| MATERIAL SUPPLIED |
====

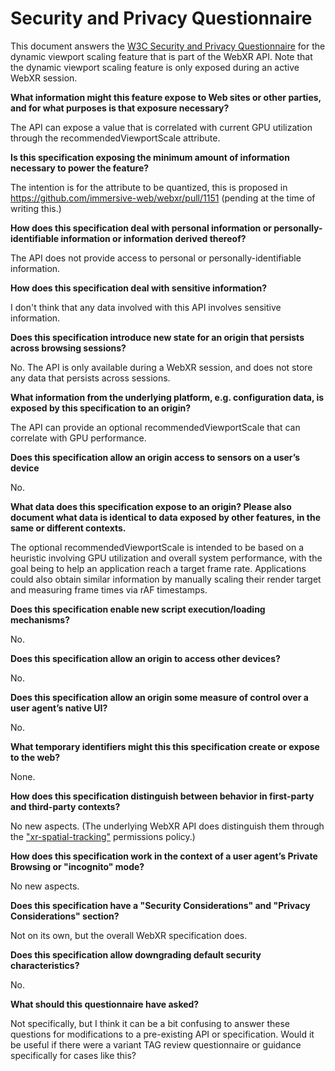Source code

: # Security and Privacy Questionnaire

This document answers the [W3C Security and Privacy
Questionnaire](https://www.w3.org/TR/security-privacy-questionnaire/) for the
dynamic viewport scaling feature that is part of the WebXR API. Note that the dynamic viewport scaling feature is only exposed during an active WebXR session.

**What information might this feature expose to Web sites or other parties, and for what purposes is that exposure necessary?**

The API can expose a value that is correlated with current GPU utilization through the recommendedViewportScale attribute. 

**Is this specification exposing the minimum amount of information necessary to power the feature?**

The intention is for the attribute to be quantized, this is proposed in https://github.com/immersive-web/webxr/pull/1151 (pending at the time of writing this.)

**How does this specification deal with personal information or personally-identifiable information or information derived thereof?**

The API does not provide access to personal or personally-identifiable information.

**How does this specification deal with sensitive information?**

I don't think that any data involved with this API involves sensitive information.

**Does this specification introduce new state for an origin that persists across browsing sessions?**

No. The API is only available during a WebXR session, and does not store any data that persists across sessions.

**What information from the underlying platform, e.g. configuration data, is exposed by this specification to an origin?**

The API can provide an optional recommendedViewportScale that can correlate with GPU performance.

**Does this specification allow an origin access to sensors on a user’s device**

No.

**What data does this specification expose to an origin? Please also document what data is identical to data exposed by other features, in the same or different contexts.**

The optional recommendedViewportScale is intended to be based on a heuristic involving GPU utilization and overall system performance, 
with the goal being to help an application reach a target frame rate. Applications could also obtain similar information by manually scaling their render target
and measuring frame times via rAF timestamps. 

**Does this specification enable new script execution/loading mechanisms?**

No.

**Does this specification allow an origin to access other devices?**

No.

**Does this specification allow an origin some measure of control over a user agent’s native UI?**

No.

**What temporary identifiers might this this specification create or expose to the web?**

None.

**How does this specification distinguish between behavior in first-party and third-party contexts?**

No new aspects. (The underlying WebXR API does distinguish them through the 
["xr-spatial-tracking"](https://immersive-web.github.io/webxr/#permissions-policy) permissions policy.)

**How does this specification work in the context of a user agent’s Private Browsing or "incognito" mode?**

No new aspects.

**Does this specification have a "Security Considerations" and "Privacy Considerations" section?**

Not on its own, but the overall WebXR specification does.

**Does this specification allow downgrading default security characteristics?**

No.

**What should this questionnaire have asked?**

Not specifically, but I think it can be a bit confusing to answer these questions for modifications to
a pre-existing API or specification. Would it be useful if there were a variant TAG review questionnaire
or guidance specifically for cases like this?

====

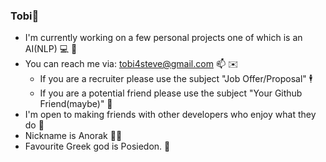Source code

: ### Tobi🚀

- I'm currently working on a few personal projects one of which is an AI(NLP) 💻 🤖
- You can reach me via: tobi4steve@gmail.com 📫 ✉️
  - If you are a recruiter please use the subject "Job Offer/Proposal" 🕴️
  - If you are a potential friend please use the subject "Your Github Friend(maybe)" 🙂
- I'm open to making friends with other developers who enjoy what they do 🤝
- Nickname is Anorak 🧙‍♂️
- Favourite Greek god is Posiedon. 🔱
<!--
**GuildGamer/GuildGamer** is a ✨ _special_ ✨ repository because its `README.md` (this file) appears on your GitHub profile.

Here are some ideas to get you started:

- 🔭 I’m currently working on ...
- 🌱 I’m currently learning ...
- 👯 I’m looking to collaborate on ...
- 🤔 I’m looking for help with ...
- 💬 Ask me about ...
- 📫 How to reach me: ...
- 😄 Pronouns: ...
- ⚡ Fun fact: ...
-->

====

| PROMPT |
What is needed is a verbatim copy of every line in the records above from the one containing "Not specifically, but" down to the one containing "or guidance specifically for cases like this?", both included, and nothing more.

| WRITTEN RESPONSE |
Not specifically, but I think it can be a bit confusing to answer these questions for modifications to
a pre-existing API or specification. Would it be useful if there were a variant TAG review questionnaire
or guidance specifically for cases like this?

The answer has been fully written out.